Ray Viada, a lawyer for the City of Abilene, said the law restricts municipalities and counties from authorizing sexual oriented performances, but does not task these governmental entities with enforcing the criminal penalties. “This quarrel is with the state and state law,” Viada said.
Plaintiffs’ lawyers disagree. They said that municipalities, counties and district attorneys were included in the lawsuit because once SB 12 goes into effect, law enforcement and authorities will have to enforce and follow the law, which will result in irreparable harm to drag performers and LGBTQ+ groups.
Gifford, an attorney for the attorney general’s office, rejected the plaintiffs’ claim that SB 12 does not infringe on First Amendment rights because the drag show producers and performers testified that they tailor the productions depending on who is in the audience. She added that the law is narrowly tailored to protect children from sexually-oriented performances.
“There is nothing in SB 12 that explicitly bans drag,” Gifford said on Tuesday.
The state’s lawyers also argued that plaintiffs — who filed the lawsuit before the law took effect — failed to provide evidence that SB 12 was a credible threat to drag performers, business and LGBTQ+ groups.
Even without direct reference to drag, the law still imposes a credible threat to performers and businesses, said Brian Klosterboer, an ACLU attorney.
“Once we allow the government to start censoring and restricting certain types of shows simply because they’re unpopular or disfavored, that is a clear violation of the First Amendment,” Klosterboer told reporters on Tuesday after the hearing.
Jason Rocha started Woodlands Pride, another plaintiff in the lawsuit, as an advocacy group to celebrate the LGBTQ+ community in the township north of Houston where he grew up. Rocha founded Woodlands Pride after serving in the U.S. Army.
“This is exactly what you fight for, democracy and liberation,” Rocha said of his service in the military and his decision to be part of the lawsuit.
He said that if SB 12 was enacted his organization would struggle to put on festivals and other events for fear that law enforcement would fine or arrest the performers.
The state’s lawyers attempted to call Dr. Michael Arambula, a San Antonio-based psychiatrist with decades of experience in forensic psychiatry, as an expert on the impact of sexually-explicit material on children.
The judge dismissed Arambula after asking if he had met anyone who had incurred a lifelong affliction as a result of their experience with a drag queen.

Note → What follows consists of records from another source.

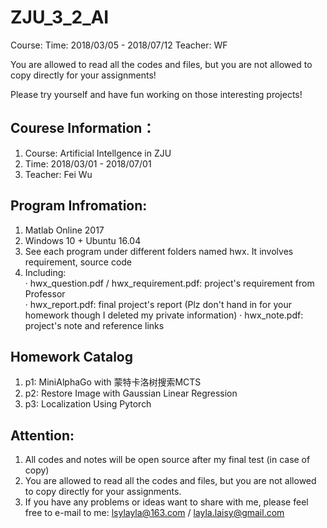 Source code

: # ZJU_3_2_AI
Course:  Time: 2018/03/05 - 2018/07/12 Teacher: WF

You are allowed to read all the codes and files, but you are not allowed to copy directly for your assignments!

Please try yourself and have fun working on those interesting projects!


## Courese Information：
1. Course: Artificial Intellgence in ZJU
2. Time: 2018/03/01 - 2018/07/01 
3. Teacher: Fei Wu

## Program Infromation:
1. Matlab Online 2017
2. Windows 10 + Ubuntu 16.04
3. See each program under different folders named hwx. It involves requirement, source code    
4. Including:    
    · hwx_question.pdf / hwx_requirement.pdf: project's requirement from Professor   
    · hwx_report.pdf: final project's report (Plz don't hand in for your homework though I deleted my private information)
    · hwx_note.pdf: project's note and reference links

## Homework Catalog
1. p1: MiniAlphaGo with 蒙特卡洛树搜索MCTS
2. p2: Restore Image with Gaussian Linear Regression
3. p3: Localization Using Pytorch

## Attention:
1. All codes and notes will be open source after my final test (in case of copy)
2. You are allowed to read all the codes and files, but you are not allowed to copy directly for your assignments.
3. If you have any problems or ideas want to share with me, please feel free to e-mail to me: lsylayla@163.com / layla.laisy@gmail.com

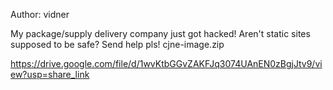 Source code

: Author: vidner

My package/supply delivery company just got hacked! Aren't static sites supposed to be safe? Send help pls! cjne-image.zip

https://drive.google.com/file/d/1wvKtbGGvZAKFJq3074UAnEN0zBgjJtv9/view?usp=share_link
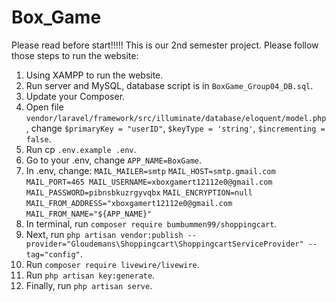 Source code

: # Box_Game

Please read before start!!!!!
This is our 2nd semester project. Please follow those steps to run the website:

1. Using XAMPP to run the website.
2. Run server and MySQL, database script is in `BoxGame_Group04_DB.sql`.
3. Update your Composer.
4. Open file `vendor/laravel/framework/src/illuminate/database/eloquent/model.php`, change `$primaryKey = "userID"`, `$keyType = 'string'`, `$incrementing = false`.
5. Run cp `.env.example .env`.
6. Go to your .env, change `APP_NAME=BoxGame`.
7. In .env, change:
   `MAIL_MAILER=smtp` `MAIL_HOST=smtp.gmail.com` `MAIL_PORT=465 MAIL_USERNAME=xboxgamert12112e0@gmail.com` `MAIL_PASSWORD=pibnsbkuzrgyvqbx` `MAIL_ENCRYPTION=null` `MAIL_FROM_ADDRESS="xboxgamert12112e0@gmail.com` `MAIL_FROM_NAME="${APP_NAME}"`
8. In terminal, run `composer require bumbummen99/shoppingcart`.
9. Next, run `php artisan vendor:publish --provider="Gloudemans\Shoppingcart\ShoppingcartServiceProvider" --tag="config"`.
10. Run `composer require livewire/livewire`.
11. Run `php artisan key:generate`.
12. Finally, run `php artisan serve`.
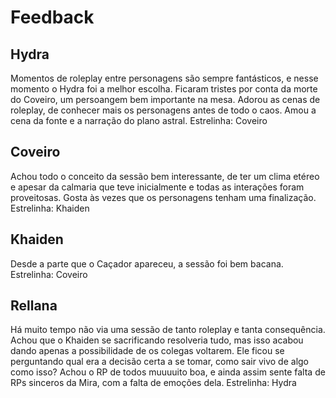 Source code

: # Feedback
## Hydra
Momentos de roleplay entre personagens são sempre fantásticos, e nesse momento o Hydra foi a melhor escolha. Ficaram tristes por conta da morte do Coveiro, um persoangem bem importante na mesa. Adorou as cenas de roleplay, de conhecer mais os personagens antes de todo o caos. Amou a cena da fonte e a narração do plano astral. 
Estrelinha: Coveiro

## Coveiro
Achou todo o conceito da sessão bem interessante, de ter um clima etéreo e apesar da calmaria que teve inicialmente e todas as interações foram proveitosas. Gosta às vezes que os personagens tenham uma finalização.
Estrelinha: Khaiden

## Khaiden
Desde a parte que o Caçador apareceu, a sessão foi bem bacana. 
Estrelinha: Coveiro

## Rellana
Há muito tempo não via uma sessão de tanto roleplay e tanta consequência. Achou que o Khaiden se sacrificando resolveria tudo, mas isso acabou dando apenas a possibilidade de os colegas voltarem. Ele ficou se perguntando qual era a decisão certa a se tomar, como sair vivo de algo como isso? Achou o RP de todos muuuuito boa, e ainda assim sente falta de RPs sinceros da Mira, com a falta de emoções dela. 
Estrelinha: Hydra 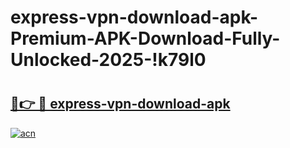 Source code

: # express-vpn-download-apk-Premium-APK-Download-Fully-Unlocked-2025-!k79l0

# <h2><a href="https://srhqj0.esa.edu.pl?title=express-vpn-download-apk&ref=k79l0">🔗👉 🔴 express-vpn-download-apk</a></h2>

[![acn](https://github.com/user-attachments/assets/0f9c940e-d8b0-45ae-aac7-cd30a18b3e1c)](https://srhqj0.esa.edu.pl?title=express-vpn-download-apk&ref=k79l0)

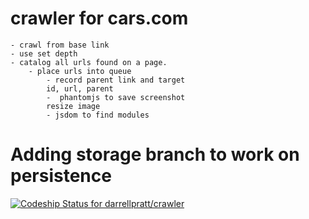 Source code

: # crawler for cars.com
	- crawl from base link
	- use set depth
	- catalog all urls found on a page.
		- place urls into queue
			- record parent link and target
			id, url, parent
            -  phantomjs to save screenshot
            resize image
            - jsdom to find modules
# Adding storage branch to work on persistence

[ ![Codeship Status for darrellpratt/crawler](https://www.codeship.io/projects/dede89d0-306b-0132-1e27-7a5f7278aa04/status?branch=master)](https://www.codeship.io/projects/39805)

Arambula said the only people that fit that description were also exposed to sexual abuse.
Texas is one of six states that have passed a bill restricting “adult” or drag performances, according to the Movement Advancement Project, a nonprofit that tracks legislation related to LGBTQ+ issues.
Increased scrutiny over these performances motivated Republican lawmakers in Texas to approve SB 12. A small but influential cadre of activists and extremist groups fueled anti-drag panic in recent months and has characterized these performances as inherently sexual and inappropriate for children.
Legal challenges to similar legislation in Florida, Montana and Tennessee have successfully blocked these laws from going into effect. In June, a federal judge in Tennessee, appointed by former President Donald Trump, ruled the law is unconstitutional in its effort to suppress First Amendment-protected speech.